Thousands of letters and diary entries from less well known women vividly document even the smallest details of their lives and shed light on the roles women played within their families, their communities, and the social and political movements of their times. In many cases, we also include the replies, from both men and women, placing the letters in their full context.

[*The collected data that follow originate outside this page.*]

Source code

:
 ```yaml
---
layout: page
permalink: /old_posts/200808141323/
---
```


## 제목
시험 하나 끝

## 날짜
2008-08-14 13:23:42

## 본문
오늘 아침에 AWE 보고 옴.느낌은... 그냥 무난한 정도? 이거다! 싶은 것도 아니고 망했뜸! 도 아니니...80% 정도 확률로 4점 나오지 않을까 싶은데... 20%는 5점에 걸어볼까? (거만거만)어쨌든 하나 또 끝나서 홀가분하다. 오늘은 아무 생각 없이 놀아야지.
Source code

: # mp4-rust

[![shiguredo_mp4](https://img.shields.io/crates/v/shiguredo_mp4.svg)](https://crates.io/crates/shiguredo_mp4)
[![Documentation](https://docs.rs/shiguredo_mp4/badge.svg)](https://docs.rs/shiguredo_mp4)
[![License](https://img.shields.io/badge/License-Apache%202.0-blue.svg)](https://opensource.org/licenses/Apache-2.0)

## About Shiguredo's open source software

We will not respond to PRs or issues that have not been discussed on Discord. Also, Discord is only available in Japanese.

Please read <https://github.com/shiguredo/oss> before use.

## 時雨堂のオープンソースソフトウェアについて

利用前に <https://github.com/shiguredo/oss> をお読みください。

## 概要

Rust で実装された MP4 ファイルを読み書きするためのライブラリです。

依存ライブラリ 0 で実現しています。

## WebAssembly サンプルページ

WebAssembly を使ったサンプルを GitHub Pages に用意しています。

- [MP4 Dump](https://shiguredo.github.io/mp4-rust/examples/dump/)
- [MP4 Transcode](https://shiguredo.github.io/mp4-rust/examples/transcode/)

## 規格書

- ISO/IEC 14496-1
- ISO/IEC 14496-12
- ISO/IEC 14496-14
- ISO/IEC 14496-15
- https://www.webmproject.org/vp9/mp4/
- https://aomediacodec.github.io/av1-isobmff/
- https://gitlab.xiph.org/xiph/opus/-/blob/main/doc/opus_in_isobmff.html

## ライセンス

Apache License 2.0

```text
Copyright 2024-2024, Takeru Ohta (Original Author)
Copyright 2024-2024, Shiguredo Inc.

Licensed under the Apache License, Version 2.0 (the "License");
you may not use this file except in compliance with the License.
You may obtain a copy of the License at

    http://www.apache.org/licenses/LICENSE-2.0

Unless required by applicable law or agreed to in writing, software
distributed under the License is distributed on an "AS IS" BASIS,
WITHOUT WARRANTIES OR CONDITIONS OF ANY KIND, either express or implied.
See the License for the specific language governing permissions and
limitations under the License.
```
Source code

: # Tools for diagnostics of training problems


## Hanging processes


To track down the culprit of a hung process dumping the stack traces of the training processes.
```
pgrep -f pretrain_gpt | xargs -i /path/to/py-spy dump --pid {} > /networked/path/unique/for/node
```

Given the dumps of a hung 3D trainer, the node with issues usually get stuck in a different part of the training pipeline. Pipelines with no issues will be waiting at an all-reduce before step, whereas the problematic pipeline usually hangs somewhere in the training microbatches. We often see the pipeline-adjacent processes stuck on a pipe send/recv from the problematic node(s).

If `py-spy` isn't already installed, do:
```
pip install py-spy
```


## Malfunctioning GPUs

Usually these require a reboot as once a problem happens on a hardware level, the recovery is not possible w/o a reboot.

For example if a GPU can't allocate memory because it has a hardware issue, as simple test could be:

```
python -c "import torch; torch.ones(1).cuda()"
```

Additionally, materials such as the letters and diaries of three generations of women within the same family illuminate the lives of the authors, their family history, and the evolution of one group's culture.
The writings in Manuscript Women's Letters and Diaries are by women from New England families, but this is by no means a "New England collection." The women wrote from the many places throughout the U.S. in which they lived, traveled, worked, studied, and observed the lives and historical events around them — including John Brown's raid; the activities of the Ku Klux Klan; numerous wars; experiences in a Colorado mining camp, through Nancy Colburn Hartford's log of her time there; frontier conditions in Florida in 1830, as lived and described by Julia Ann Draper Lazelle; World War I Army training camps and the American Expeditionary Forces in France, through Lizzie Bliss Dewey's correspondence with friends in service; charitable work in the South, documented by the Chase sisters' writings of their experiences.